L'existence du S.O.C. ne fut révélée que cinq ans plus tard dans une émission
du réseau C.B.C. sur la crise d'octobre.
Le S.O.C. avait, depuis plusieurs mois, un portrait
détaillé des felquistes qui formeraient plus tard les cellules Libération et
Chénier. Il connaissait leurs projets. Il les laissa s'organiser.
Parallèlement se déroulaient au collège militaire de Kingston des "war games"
destinées aux officiers supérieurs de l'armée et à des représentants de
l'escouade combinée anti-terroriste (C.A.T.). Le moment venu, il ne resterait
plus qu'à mobiliser solidement l'attention générale sur les "exploits du F
.L.Q.", puis, cela fait, à transformer cette attention soutenue en une
tension de plus en plus vive qui, de l'enlèvement d'un « Anglais » à
l'assassinat d'un "Canadien français", de la démagogie verbale à
l'occupation militaire, obligerait chaque Québécois à prendre position pour ou
contre cette "conspiration subversive que constitue le séparatisme
du P.Q. au F.L.Q.", pour ou contre le danger mortel du
nationalisme qui menace l'existence de "l'État même du Québec" (Jean
Marchand, 16 octobre 1970).
Les aveux candides de Gérard Pelletier
Bien candidement, l'ex-ministre Gérard Pelletier avouait
dans son ouvrage sur la crise d'octobre : "Le rôle d'un gouvernement,
c'est sans doute d'administrer les intérêts et de promouvoir les valeurs de la
collectivité. Et c'est bien plus encore. Tout gouvernement a la mission d'accoucher
la société de son avenir, de prévoir et de provoquer les changements
qui s'imposent..." [[3]]
Et Pelletier d'ajouter plus loin: "Il y a en effet
quelque chose de mathématique dans le déroulement d'une crise de cette
nature" [[4]].
Puis, parlant de la répression de 1970, exercée au nom de la défense d'un
pouvoir établi qui, en fait, n'était nullement menacé, l'ex-journaliste de
l'équipe Trudeau écrivait savamment: "Le véritable défi à cet égard, c'est
de ne pas dévier de la trajectoire initiale, de ne pas faire servir la
répression à d'autres fins que celles, précises et circonstancielles, pour
lesquelles elle a été déclenchée." [[5]]
"Le pouvoir garde le choix de puiser plus ou moins dans cet
arsenal, et d'utiliser plus ou moins longtemps les instruments qui s'y
trouvent." [[6]]
Les techniques ~~varient (...) dans leur intensité et dans leur durée"
[[7]],
mais elles doivent demeurer toujours tangentes au cercle (délimité
préalablement) du champ de contrôle.
Bref, à condition de ne pas perdre le contrôle de la
machine, "une crise de cette nature" peut être réglée de manière
mathématique en vue "d'accoucher la société de son avenir",
c'est-à-dire de cet avenir que le pouvoir a défini pour elle.

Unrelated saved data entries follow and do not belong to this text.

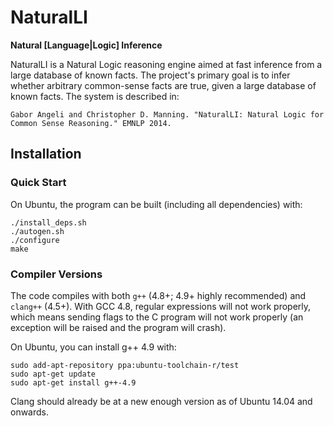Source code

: NaturalLI
===========
**Natural [Language|Logic] Inference**

NaturalLI is a Natural Logic reasoning engine aimed at fast inference
from a large database of known facts.
The project's primary goal is to infer whether arbitrary common-sense
facts are true, given a large database of known facts.
The system is described in:

    Gabor Angeli and Christopher D. Manning. "NaturalLI: Natural Logic for Common Sense Reasoning." EMNLP 2014.



Installation
------------

### Quick Start
On Ubuntu, the program can be built (including all dependencies) with:

    ./install_deps.sh
    ./autogen.sh
    ./configure
    make

### Compiler Versions

The code compiles with both `g++` (4.8+; 4.9+ highly recommended) 
and `clang++` (4.5+).
With GCC 4.8, regular expressions will not work properly, which means
sending flags to the C program will not work properly (an exception will
be raised and the program will crash).

On Ubuntu, you can install g++ 4.9 with:

    sudo add-apt-repository ppa:ubuntu-toolchain-r/test
    sudo apt-get update
    sudo apt-get install g++-4.9

Clang should already be at a new enough version as of Ubuntu 14.04 and onwards.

Pelletier, dans le même ouvrage, n'hésitait pas à
qualifier l'action du gouvernement Trudeau en 1970 de "logique
implacable" [[8]],
à l'intérieur de laquelle "les rôles (étaient) distribués à l'avance"
[[9]].
Pareil "déterminisme politique", bien sûr, « engendre fatalement
un certain nombre d'injustices » et ~~on peut même ajouter sans grand
risque d'erreur que (...) les premières victimes de ces injustices se
recruteront principalement dans les milieux d'opposition". [[10]]
Pas bête, ce Pelletier!
De toute évidence, le livre « justificatif » de
Gérard Pelletier sur la crise d'octobre a directement été inspiré par les
mandarins du Strategic Operations
Center. (Voir "Le danger péquiste", pp.
146-148).
Le génie de Trudeau et de son équipe, durant et après les
événements de 1970, a été de mettre au compte du F.L.Q. (de dix individus au
total) le piège qu'ils avaient eux-mêmes tendu aux Québécois, de prêter aux
« extrémistes » les agissements mêmes du pouvoir.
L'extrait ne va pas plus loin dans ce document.